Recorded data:
####################
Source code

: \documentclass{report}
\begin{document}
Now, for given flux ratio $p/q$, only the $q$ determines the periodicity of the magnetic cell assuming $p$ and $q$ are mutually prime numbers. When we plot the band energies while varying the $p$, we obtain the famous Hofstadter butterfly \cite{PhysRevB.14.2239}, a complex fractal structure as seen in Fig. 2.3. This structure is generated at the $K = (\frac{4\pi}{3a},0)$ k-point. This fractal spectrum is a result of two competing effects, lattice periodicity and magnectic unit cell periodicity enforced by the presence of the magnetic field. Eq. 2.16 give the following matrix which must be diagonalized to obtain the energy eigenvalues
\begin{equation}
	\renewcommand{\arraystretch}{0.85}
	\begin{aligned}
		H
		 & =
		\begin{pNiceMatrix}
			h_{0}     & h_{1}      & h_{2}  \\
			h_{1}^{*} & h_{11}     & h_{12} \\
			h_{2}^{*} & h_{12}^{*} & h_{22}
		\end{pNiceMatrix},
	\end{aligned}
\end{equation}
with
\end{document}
####################
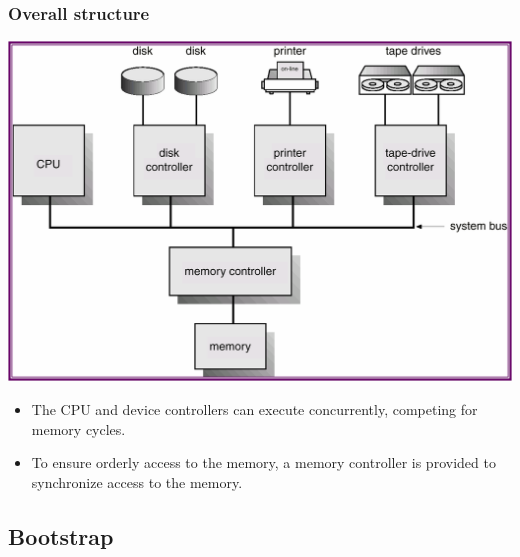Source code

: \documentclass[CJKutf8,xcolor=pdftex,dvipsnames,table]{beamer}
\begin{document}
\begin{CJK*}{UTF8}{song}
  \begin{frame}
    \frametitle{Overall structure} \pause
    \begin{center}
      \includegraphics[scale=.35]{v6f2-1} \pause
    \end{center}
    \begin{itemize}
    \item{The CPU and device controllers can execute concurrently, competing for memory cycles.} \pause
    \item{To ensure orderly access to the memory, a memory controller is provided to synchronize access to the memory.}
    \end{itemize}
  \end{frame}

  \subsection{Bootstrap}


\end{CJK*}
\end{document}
####################
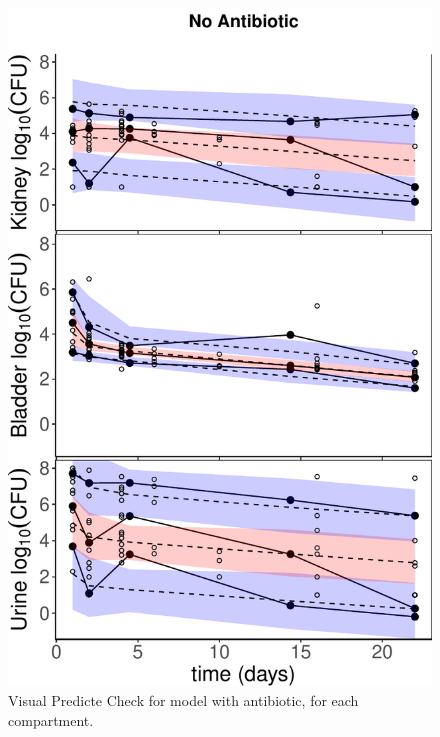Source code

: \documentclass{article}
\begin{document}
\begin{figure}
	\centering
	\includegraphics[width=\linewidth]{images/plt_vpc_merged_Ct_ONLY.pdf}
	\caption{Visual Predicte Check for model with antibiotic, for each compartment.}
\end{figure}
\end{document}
####################
WHAT TO DO:
Go through the entries line by line and count those with "pause". Give only the count.

SOLUTION:
3